Facebook does this so often (lip service with no real practical effects) that we can't consider it to be helplessness anymore. A company so routinely ineffective at fixing its mistakes must be lying about actually believing they were mistakes.
Seriously. The use of the term "opposition" here makes it sound like vaccinations are things people can have subjective opinions about. It's like having a dissenting opinion on 1+1=2 or voicing ones opposition to the sky being being blue and expecting everyone to be cool with that. Except in the case of vaccinations, these dissenters cause people to freaking die, and not just themselves or their own. And their argument is literally never anything more than, "well, y'know, some people are saying vaccinations are bad, I hear. Some of them are even in my family or on TV or go to my church so there must be something to it!"

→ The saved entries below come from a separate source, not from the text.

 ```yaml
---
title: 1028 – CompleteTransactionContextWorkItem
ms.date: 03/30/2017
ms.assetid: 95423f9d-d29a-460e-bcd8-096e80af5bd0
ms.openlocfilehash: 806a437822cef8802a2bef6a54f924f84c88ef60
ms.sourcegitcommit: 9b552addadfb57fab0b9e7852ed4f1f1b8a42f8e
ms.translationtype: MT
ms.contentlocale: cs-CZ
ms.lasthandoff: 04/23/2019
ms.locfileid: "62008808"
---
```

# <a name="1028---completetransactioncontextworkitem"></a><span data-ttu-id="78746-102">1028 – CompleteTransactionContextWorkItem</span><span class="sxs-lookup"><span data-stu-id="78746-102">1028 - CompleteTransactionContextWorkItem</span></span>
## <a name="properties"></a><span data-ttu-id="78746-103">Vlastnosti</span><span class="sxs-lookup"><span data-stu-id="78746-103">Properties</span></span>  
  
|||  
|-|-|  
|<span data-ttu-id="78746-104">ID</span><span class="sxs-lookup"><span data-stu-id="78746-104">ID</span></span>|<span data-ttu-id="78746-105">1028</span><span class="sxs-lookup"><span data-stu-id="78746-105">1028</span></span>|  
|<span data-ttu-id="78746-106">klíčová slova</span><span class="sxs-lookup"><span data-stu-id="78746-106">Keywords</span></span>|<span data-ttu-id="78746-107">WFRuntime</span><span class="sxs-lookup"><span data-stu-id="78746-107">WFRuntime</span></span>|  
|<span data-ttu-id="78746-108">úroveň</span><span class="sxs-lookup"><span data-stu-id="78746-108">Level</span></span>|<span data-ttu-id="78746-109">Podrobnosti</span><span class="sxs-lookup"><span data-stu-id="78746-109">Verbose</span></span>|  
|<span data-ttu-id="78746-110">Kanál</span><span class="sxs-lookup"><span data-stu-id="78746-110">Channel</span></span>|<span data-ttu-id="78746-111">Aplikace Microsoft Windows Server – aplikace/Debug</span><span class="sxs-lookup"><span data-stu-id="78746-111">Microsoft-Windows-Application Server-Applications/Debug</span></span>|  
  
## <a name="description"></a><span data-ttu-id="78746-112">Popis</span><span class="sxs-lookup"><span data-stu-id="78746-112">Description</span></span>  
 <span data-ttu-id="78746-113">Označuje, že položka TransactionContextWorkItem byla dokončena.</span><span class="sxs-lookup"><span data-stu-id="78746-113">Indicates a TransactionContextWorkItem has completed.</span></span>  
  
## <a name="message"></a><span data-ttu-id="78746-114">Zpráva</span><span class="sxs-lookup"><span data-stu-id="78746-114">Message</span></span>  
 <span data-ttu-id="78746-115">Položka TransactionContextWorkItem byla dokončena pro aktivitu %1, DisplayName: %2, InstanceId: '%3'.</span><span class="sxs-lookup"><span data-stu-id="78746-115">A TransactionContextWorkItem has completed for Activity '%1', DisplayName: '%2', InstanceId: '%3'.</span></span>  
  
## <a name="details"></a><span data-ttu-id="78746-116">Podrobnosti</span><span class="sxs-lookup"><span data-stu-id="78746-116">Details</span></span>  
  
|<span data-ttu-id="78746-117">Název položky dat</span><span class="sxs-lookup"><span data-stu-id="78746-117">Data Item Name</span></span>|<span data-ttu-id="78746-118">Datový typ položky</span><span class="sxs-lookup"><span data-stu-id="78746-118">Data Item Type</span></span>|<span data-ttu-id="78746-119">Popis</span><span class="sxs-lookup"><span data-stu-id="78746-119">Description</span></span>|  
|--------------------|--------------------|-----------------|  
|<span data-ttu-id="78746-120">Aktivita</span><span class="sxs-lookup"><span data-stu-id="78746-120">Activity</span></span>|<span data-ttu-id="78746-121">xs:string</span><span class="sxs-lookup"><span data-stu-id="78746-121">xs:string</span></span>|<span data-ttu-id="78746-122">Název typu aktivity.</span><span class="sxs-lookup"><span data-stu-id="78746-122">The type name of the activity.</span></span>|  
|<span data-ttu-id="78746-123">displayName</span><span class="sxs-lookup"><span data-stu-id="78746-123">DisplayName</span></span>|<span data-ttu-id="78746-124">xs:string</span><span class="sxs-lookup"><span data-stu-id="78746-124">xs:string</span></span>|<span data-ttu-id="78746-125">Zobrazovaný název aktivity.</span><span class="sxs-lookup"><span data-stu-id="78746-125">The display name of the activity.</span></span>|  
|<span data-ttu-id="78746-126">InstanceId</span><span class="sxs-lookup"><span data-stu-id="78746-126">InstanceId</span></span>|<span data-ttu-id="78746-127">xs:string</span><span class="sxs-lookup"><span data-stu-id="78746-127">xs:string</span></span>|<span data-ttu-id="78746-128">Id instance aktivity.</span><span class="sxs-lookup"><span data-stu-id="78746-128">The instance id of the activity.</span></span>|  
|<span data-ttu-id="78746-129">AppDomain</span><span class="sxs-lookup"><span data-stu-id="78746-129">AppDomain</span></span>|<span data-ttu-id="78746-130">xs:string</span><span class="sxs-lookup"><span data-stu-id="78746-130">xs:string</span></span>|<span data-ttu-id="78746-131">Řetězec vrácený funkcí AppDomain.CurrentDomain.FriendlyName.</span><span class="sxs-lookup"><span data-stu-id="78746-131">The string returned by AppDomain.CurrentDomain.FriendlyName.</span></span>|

I feel like this problem should start the sounding of warning bells around the efficiencies tech companies create. A lot of good value is created in tech, but along with that value is the movement to accomplish a solution for most of the problem for far less of a cost. If you can managed to eschew portions of your product that are unimportant (creating a DB tuned to reading that does reading really well and slows way down during writes) then you might have the beginnings of a great business, but the portions of the feature set you're eschewing need to actually be optional. Building a peer to peer trading website without building in support for all those onerous requirements around preventing human trafficking and other black market dealings isn't a solid business - the government will shut you down and your product isn't groundbreaking and paradigm shifting - it's half-assed.
I reeeeally strongly suspect that a lot of web advertisers are feeling the pain now that HUD has started watching web advertisements for housing discrimination, now that the impact of politcal ads is becoming accepted and now that slimy businesses are exploiting FUD to push homeopathy... Preventing these has always been a requirement in the field of marketing, and your business isn't disruptive and edgy because it ignores them - it's living on borrowed time until a huge lawsuit drives it out of business.